* **EXERCISE**:
Extract only the lines running from the top of the entries to the line that holds "wait between batches". Include that line and omit the pictures.

* **RECORDS**:
———
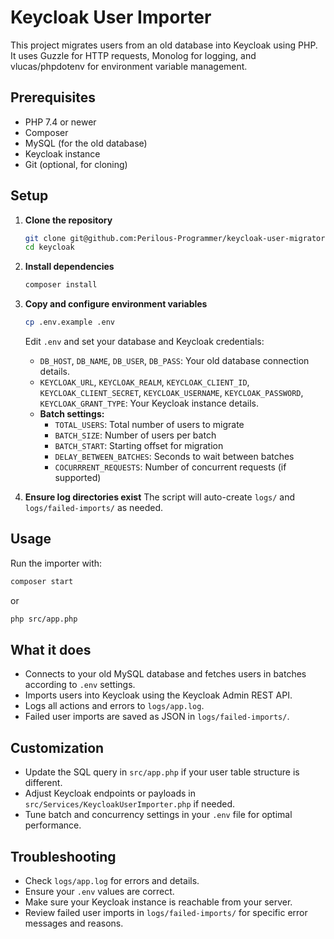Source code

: # Keycloak User Importer

This project migrates users from an old database into Keycloak using PHP. It uses Guzzle for HTTP requests, Monolog for logging, and vlucas/phpdotenv for environment variable management.

## Prerequisites

- PHP 7.4 or newer
- Composer
- MySQL (for the old database)
- Keycloak instance
- Git (optional, for cloning)

## Setup

1. **Clone the repository**
   ```sh
   git clone git@github.com:Perilous-Programmer/keycloak-user-migrator.git keycloak
   cd keycloak
   ```

2. **Install dependencies**
   ```sh
   composer install
   ```

3. **Copy and configure environment variables**
   ```sh
   cp .env.example .env
   ```
   Edit `.env` and set your database and Keycloak credentials:

   - `DB_HOST`, `DB_NAME`, `DB_USER`, `DB_PASS`: Your old database connection details.
   - `KEYCLOAK_URL`, `KEYCLOAK_REALM`, `KEYCLOAK_CLIENT_ID`, `KEYCLOAK_CLIENT_SECRET`, `KEYCLOAK_USERNAME`, `KEYCLOAK_PASSWORD`, `KEYCLOAK_GRANT_TYPE`: Your Keycloak instance details.
   - **Batch settings:**  
     - `TOTAL_USERS`: Total number of users to migrate  
     - `BATCH_SIZE`: Number of users per batch  
     - `BATCH_START`: Starting offset for migration  
     - `DELAY_BETWEEN_BATCHES`: Seconds to wait between batches  
     - `COCURRRENT_REQUESTS`: Number of concurrent requests (if supported)

4. **Ensure log directories exist**
   The script will auto-create `logs/` and `logs/failed-imports/` as needed.

## Usage

Run the importer with:

```sh
composer start
```
or
```sh
php src/app.php
```

## What it does

- Connects to your old MySQL database and fetches users in batches according to `.env` settings.
- Imports users into Keycloak using the Keycloak Admin REST API.
- Logs all actions and errors to `logs/app.log`.
- Failed user imports are saved as JSON in `logs/failed-imports/`.

## Customization

- Update the SQL query in `src/app.php` if your user table structure is different.
- Adjust Keycloak endpoints or payloads in `src/Services/KeycloakUserImporter.php` if needed.
- Tune batch and concurrency settings in your `.env` file for optimal performance.

## Troubleshooting

- Check `logs/app.log` for errors and details.
- Ensure your `.env` values are correct.
- Make sure your Keycloak instance is reachable from your server.
- Review failed user imports in `logs/failed-imports/` for specific error messages and reasons.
———
* **ANSWER TO THIS PROBLEM**:
Source code

: # Keycloak User Importer

This project migrates users from an old database into Keycloak using PHP. It uses Guzzle for HTTP requests, Monolog for logging, and vlucas/phpdotenv for environment variable management.

## Prerequisites

- PHP 7.4 or newer
- Composer
- MySQL (for the old database)
- Keycloak instance
- Git (optional, for cloning)

## Setup

1. **Clone the repository**
   ```sh
   git clone git@github.com:Perilous-Programmer/keycloak-user-migrator.git keycloak
   cd keycloak
   ```

2. **Install dependencies**
   ```sh
   composer install
   ```

3. **Copy and configure environment variables**
   ```sh
   cp .env.example .env
   ```
   Edit `.env` and set your database and Keycloak credentials:

   - `DB_HOST`, `DB_NAME`, `DB_USER`, `DB_PASS`: Your old database connection details.
   - `KEYCLOAK_URL`, `KEYCLOAK_REALM`, `KEYCLOAK_CLIENT_ID`, `KEYCLOAK_CLIENT_SECRET`, `KEYCLOAK_USERNAME`, `KEYCLOAK_PASSWORD`, `KEYCLOAK_GRANT_TYPE`: Your Keycloak instance details.
   - **Batch settings:**  
     - `TOTAL_USERS`: Total number of users to migrate  
     - `BATCH_SIZE`: Number of users per batch  
     - `BATCH_START`: Starting offset for migration  
     - `DELAY_BETWEEN_BATCHES`: Seconds to wait between batches  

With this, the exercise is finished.